What to produce: Because only the text is wanted, repeat the records below exactly and omit the pictures.

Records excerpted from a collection
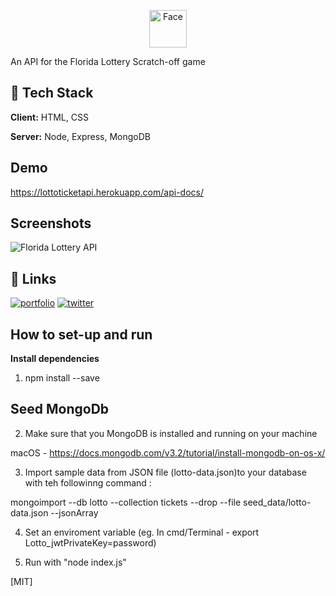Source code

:
<p align="center">
  <a href="https://www.gatsbyjs.org">
    <img alt="Face" src="https://res.cloudinary.com/babyhulk/image/upload/w_48,h_48,f_auto/v1589318555/hero-image/avatar-01.png" width="60" />
  </a>
</p>
<Lotto API
</h1>

An API for the Florida Lottery Scratch-off game


## 🚀 Tech Stack

**Client:** HTML, CSS

**Server:** Node, Express, MongoDB

## Demo

https://lottoticketapi.herokuapp.com/api-docs/


## Screenshots

![Florida Lottery API](https://res.cloudinary.com/babyhulk/image/upload/v1636152959/project/Screen_Shot_2021-11-05_at_3.55.47_PM.png)



## 🔗 Links
[![portfolio](https://img.shields.io/badge/my_portfolio-000?style=for-the-badge&logo=ko-fi&logoColor=white)](https://www.kennywhyte.com/)
[![twitter](https://img.shields.io/badge/twitter-1DA1F2?style=for-the-badge&logo=twitter&logoColor=white)](https://twitter.com/IAmKennyWhyte)



## How to set-up and run 

**Install dependencies** 

1. npm install --save  


## Seed MongoDb

2. Make sure that you MongoDB is installed and running on your machine

macOS - https://docs.mongodb.com/v3.2/tutorial/install-mongodb-on-os-x/

3. Import sample data from JSON file (lotto-data.json)to your database with teh followinng command :

mongoimport --db lotto --collection tickets --drop --file seed_data/lotto-data.json --jsonArray


4. Set an enviroment variable (eg. In cmd/Terminal - export Lotto_jwtPrivateKey=password)

5. Run with "node index.js"



[MIT]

Solution:
Source code

:
<p align="center">
  <a href="https://www.gatsbyjs.org">
    <img alt="Face" src="https://res.cloudinary.com/babyhulk/image/upload/w_48,h_48,f_auto/v1589318555/hero-image/avatar-01.png" width="60" />
  </a>
</p>
<Lotto API
</h1>

An API for the Florida Lottery Scratch-off game


## 🚀 Tech Stack

**Client:** HTML, CSS

**Server:** Node, Express, MongoDB

## Demo

https://lottoticketapi.herokuapp.com/api-docs/


## Screenshots

![Florida Lottery API](https://res.cloudinary.com/babyhulk/image/upload/v1636152959/project/Screen_Shot_2021-11-05_at_3.55.47_PM.png)



## 🔗 Links
[![portfolio](https://img.shields.io/badge/my_portfolio-000?style=for-the-badge&logo=ko-fi&logoColor=white)](https://www.kennywhyte.com/)
[![twitter](https://img.shields.io/badge/twitter-1DA1F2?style=for-the-badge&logo=twitter&logoColor=white)](https://twitter.com/IAmKennyWhyte)



## How to set-up and run 

**Install dependencies** 

1. npm install --save  


## Seed MongoDb

2. Make sure that you MongoDB is installed and running on your machine

macOS - https://docs.mongodb.com/v3.2/tutorial/install-mongodb-on-os-x/

3. Import sample data from JSON file (lotto-data.json)to your database with teh followinng command :

mongoimport --db lotto --collection tickets --drop --file seed_data/lotto-data.json --jsonArray


4. Set an enviroment variable (eg. In cmd/Terminal - export Lotto_jwtPrivateKey=password)

5. Run with "node index.js"



[MIT]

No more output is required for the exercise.